Protocol

Reprogramming Mouse Fibroblasts with piggyBac Transposons

Abstract

In 2006, Shinya Yamanaka and his student Kazutoshi Takahashi showed that the expression of only four specific genes is sufficient to reprogram fully differentiated somatic cells into pluripotent stem cells. These cells, termed induced pluripotent stem (iPS) cells, share many of their characteristics with embryonic stem (ES) cells. In this protocol, we describe one of the simplest ways of generating iPS cells from mouse fibroblasts.

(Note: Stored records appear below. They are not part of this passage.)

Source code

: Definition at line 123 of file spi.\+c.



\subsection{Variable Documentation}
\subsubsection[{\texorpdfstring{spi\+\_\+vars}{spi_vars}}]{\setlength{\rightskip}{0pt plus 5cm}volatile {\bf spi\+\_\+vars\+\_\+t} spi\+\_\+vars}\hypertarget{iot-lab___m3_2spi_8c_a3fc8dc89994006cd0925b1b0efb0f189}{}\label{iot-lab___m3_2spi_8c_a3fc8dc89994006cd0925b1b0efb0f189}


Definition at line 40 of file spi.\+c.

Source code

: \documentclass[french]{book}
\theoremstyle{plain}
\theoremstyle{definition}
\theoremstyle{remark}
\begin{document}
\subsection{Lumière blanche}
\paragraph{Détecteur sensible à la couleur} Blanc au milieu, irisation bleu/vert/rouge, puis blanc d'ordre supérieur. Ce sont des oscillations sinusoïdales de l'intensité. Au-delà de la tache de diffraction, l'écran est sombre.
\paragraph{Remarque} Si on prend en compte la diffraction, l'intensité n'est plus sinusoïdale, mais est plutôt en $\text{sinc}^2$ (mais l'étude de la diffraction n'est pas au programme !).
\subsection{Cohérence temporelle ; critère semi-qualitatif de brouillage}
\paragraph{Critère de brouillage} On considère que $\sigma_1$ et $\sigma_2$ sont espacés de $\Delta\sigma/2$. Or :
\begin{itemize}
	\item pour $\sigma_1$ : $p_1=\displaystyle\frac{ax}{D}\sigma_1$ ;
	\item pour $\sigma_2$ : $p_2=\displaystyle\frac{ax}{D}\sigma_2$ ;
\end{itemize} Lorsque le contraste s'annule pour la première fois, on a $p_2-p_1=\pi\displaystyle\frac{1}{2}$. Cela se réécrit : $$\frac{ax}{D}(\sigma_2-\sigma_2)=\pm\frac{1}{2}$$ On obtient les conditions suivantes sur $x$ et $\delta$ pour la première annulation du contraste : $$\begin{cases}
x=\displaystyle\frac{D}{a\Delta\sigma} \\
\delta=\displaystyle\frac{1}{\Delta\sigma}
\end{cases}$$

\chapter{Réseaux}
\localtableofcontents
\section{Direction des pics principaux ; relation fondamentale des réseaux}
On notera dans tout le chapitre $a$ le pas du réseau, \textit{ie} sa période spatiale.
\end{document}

It combines an efficient transposon-mediated transfection and the tetracycline-inducible system to control the expression of the Yamanaka reprogramming factors.

MATERIALS

It is essential that you consult the appropriate Material Safety Data Sheets and your institution’s Environmental Health and Safety Office for proper handling of equipment and hazardous material used in this protocol.

Reagents

Cells with reprogramming plasmids introduced by Protocol: Integrating piggyBac Transposon Transgenes into Mouse Fibroblasts by Electroporation (Behringer et al. 2017a) or Protocol: Integrating piggyBac Transposon Transgenes into Mouse Fibroblasts Using Chemical Methods (Behringer et al. 2017b)

Complete ES cell medium

+doxESC medium

  • Complete ES cell medium with doxycycline at 1500 ng/mL final concentration. Prepare only sufficient +doxESC medium that will be used within 2 d.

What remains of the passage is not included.